Task prompt: Among the lines of the data, copy those that hold "from".

Data:

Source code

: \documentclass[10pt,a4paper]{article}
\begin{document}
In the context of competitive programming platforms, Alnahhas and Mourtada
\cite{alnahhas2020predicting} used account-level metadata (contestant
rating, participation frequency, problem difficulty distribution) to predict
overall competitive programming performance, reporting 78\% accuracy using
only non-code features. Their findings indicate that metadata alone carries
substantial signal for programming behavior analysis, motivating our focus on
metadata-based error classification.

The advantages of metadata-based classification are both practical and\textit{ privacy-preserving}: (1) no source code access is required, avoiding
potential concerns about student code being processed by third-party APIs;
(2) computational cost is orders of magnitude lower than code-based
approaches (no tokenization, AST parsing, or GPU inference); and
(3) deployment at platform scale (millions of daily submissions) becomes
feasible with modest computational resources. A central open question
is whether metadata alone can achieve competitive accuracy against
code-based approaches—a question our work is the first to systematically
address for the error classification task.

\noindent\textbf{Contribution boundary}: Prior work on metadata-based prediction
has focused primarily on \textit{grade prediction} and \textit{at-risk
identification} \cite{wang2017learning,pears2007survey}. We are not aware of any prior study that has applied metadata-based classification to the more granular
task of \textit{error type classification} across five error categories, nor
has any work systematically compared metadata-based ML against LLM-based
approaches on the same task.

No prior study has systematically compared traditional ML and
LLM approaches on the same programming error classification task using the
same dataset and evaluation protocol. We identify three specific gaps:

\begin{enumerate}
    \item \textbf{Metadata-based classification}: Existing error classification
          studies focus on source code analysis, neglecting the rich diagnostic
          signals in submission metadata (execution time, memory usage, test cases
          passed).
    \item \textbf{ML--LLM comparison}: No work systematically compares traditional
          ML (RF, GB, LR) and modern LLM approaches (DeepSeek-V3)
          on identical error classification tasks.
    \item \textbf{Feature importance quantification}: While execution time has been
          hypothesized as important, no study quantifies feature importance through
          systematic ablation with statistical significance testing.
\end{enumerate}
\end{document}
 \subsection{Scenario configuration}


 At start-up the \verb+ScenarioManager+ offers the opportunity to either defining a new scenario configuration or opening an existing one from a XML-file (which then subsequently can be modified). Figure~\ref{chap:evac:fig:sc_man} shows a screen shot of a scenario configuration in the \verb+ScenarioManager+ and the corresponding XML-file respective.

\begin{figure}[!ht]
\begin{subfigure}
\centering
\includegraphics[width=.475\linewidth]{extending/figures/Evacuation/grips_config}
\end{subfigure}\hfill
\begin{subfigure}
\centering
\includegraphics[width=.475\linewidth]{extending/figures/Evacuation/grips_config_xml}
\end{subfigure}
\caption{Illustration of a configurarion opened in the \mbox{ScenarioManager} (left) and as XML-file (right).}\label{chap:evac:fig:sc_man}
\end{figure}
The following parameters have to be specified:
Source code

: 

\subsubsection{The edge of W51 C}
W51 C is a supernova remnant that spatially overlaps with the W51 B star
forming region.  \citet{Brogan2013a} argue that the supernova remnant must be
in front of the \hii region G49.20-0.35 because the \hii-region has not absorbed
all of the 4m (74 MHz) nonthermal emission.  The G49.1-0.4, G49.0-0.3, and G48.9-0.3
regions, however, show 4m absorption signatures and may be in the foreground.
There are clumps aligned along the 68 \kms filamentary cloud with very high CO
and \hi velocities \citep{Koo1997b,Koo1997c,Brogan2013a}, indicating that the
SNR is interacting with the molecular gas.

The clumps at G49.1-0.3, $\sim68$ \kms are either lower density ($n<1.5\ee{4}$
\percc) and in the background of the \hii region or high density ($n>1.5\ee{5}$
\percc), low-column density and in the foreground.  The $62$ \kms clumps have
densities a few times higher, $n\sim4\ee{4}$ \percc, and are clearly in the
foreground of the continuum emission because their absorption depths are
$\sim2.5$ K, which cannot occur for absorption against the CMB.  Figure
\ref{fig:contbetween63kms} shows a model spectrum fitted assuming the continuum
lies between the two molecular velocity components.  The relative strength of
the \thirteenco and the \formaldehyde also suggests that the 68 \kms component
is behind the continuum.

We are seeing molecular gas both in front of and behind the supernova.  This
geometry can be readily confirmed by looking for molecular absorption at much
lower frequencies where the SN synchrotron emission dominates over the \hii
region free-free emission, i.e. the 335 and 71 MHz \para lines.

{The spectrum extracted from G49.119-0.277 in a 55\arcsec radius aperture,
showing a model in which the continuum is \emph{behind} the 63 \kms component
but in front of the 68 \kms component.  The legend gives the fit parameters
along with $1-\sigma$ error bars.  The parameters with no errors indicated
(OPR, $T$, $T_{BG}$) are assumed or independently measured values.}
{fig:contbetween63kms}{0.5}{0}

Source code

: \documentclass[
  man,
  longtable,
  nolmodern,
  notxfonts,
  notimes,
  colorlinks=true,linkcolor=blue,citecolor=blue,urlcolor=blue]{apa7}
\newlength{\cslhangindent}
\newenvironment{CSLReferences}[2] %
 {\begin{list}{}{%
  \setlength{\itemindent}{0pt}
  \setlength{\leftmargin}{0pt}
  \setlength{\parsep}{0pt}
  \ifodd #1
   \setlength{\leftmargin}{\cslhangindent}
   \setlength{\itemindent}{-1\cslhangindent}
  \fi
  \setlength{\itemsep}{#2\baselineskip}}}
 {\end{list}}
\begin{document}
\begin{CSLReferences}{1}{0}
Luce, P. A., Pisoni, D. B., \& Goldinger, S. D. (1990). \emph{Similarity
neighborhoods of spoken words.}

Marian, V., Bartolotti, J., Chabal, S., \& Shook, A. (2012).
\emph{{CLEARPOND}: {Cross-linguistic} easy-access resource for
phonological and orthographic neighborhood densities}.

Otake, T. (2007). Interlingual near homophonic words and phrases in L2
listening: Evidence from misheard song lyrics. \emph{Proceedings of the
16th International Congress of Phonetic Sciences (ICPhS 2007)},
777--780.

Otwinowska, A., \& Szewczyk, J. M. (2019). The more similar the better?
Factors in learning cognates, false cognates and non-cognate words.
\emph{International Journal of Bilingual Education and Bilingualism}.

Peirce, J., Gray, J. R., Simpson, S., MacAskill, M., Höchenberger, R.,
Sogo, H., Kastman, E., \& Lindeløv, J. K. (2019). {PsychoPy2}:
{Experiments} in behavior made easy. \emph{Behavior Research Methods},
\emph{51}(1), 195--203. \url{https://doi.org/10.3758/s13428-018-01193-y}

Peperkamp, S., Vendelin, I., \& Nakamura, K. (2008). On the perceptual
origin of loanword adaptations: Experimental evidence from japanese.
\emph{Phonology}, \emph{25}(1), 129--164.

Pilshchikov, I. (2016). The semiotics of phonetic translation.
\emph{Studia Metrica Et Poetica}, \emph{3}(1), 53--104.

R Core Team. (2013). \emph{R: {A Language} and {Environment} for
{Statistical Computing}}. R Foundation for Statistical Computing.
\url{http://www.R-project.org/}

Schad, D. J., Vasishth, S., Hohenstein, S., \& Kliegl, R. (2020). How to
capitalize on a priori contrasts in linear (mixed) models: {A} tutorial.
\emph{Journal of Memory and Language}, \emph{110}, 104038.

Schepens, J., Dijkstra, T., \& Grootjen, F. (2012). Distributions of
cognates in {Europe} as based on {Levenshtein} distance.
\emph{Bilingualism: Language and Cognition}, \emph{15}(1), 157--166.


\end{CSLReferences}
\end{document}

Result:
 At start-up the \verb+ScenarioManager+ offers the opportunity to either defining a new scenario configuration or opening an existing one from a XML-file (which then subsequently can be modified). Figure~\ref{chap:evac:fig:sc_man} shows a screen shot of a scenario configuration in the \verb+ScenarioManager+ and the corresponding XML-file respective.
{The spectrum extracted from G49.119-0.277 in a 55\arcsec radius aperture,
listening: Evidence from misheard song lyrics. \emph{Proceedings of the
origin of loanword adaptations: Experimental evidence from japanese.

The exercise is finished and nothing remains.